BY Natalia Fedosieieva Mar 10, 2025

After discovery of unmarked graves at the Kamloops Indian Residential School in British Columbia in 2021, the federal government allocated over $200 million to support initiatives aimed at documenting deaths and commemorating the children who did not return home. However, recent reports indicate a substantial reduction in this funding. 

Kimberly Murray, the Independent Special Interlocutor for Missing Children and Unmarked Graves, told the Nation a few months ago that the initial funding, which averaged about $71 million annually, has been cut to $45.5 million per year. 

Continuing the investigative process is essential for healing, accountability, and for the protection of future generations, says George Pachano, Residential School Research Project Manager for the Grand Council of the Crees.
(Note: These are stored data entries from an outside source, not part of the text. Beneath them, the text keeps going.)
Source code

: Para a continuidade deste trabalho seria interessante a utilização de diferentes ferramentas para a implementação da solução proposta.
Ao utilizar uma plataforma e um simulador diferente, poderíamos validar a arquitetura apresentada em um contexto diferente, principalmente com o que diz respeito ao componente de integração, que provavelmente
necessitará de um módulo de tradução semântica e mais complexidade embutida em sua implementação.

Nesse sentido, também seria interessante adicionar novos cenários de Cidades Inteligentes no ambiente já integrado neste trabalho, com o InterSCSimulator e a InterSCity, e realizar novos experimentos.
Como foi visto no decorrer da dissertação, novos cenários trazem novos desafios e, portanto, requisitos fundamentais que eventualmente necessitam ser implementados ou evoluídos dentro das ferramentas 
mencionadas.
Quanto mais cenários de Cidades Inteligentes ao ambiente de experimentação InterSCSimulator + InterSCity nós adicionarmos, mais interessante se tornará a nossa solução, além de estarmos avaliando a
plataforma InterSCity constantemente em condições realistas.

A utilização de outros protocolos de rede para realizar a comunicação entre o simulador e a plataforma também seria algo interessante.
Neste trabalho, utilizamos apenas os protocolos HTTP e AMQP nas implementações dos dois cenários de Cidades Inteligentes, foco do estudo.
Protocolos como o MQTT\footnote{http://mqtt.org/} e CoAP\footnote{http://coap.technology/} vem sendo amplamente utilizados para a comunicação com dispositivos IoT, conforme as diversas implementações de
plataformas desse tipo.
Since 2022, Pachano has coordinated the search of unmarked graves at the Fort George Roman Catholic residential school near Chisasibi.
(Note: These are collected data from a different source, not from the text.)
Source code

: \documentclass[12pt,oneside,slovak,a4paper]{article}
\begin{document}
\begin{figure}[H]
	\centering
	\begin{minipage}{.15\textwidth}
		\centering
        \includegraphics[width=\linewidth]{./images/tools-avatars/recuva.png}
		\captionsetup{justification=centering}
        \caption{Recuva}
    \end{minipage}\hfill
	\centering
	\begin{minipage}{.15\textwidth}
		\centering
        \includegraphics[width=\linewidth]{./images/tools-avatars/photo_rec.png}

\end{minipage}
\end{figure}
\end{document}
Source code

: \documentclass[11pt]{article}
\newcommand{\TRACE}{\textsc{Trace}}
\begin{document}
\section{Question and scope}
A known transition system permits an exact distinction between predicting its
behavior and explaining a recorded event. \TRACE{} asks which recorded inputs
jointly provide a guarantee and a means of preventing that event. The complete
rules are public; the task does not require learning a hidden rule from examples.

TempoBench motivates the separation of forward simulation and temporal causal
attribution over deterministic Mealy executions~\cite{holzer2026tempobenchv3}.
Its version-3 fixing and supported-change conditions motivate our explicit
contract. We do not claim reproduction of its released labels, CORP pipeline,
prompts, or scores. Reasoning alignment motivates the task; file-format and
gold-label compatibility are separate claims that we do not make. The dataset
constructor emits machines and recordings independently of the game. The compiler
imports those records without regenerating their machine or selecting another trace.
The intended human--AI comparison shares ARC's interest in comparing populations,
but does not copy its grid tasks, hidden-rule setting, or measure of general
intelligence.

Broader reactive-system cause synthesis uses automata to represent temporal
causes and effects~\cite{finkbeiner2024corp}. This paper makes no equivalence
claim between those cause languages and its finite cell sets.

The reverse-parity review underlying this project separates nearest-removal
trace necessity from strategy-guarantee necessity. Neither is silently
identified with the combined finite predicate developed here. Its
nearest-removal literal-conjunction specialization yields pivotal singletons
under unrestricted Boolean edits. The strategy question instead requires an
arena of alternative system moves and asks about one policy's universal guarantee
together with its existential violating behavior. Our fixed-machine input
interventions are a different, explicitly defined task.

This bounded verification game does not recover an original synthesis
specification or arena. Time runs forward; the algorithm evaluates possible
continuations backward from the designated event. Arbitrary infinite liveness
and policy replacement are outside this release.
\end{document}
His preliminary investigations were based on stories from people who had gone to residential schools, then visiting a few locations mentioned in those stories with the trained dogs that stopped and identified that something was there.

“The first couple of years, it was basically trying to get information and attending a few gatherings just to get information on what we needed,” Pachano said. “In the ground, underground, where bodies have been buried, even long periods, say 100 years, they can still pick it out.”

Pachano and his team obtained ground penetrating radar (GPR) equipment from the Université de Montréal. However, as “there was a lot of overgrowth in that area, where the school stood, we had to clear and cut all that, for that team to come in, so they can do their job.”

An April 2024 report stated, “they don’t find bodies, they find anomalies,” and “there are areas that definitely need further investigation.” 

Pachano said it does require further investigation with a S4 machine, similar to GPR, to analyze the results with the sound waves and high accuracy. He believes he can continue his research with the money left, but “there’s not very much and we still have to do some clear cutting as there’s still a lot of overgrowth.”

This project could take two or three more years, but he said the team needs to hire an archivist. “We need people to do the work, but we cannot hire a full-time researcher now because of the uncertainty of the funds.”

Pachano thinks national or provincial organizations like Assembly of First Nations and Indigenous leaders should lobby governments for more funding.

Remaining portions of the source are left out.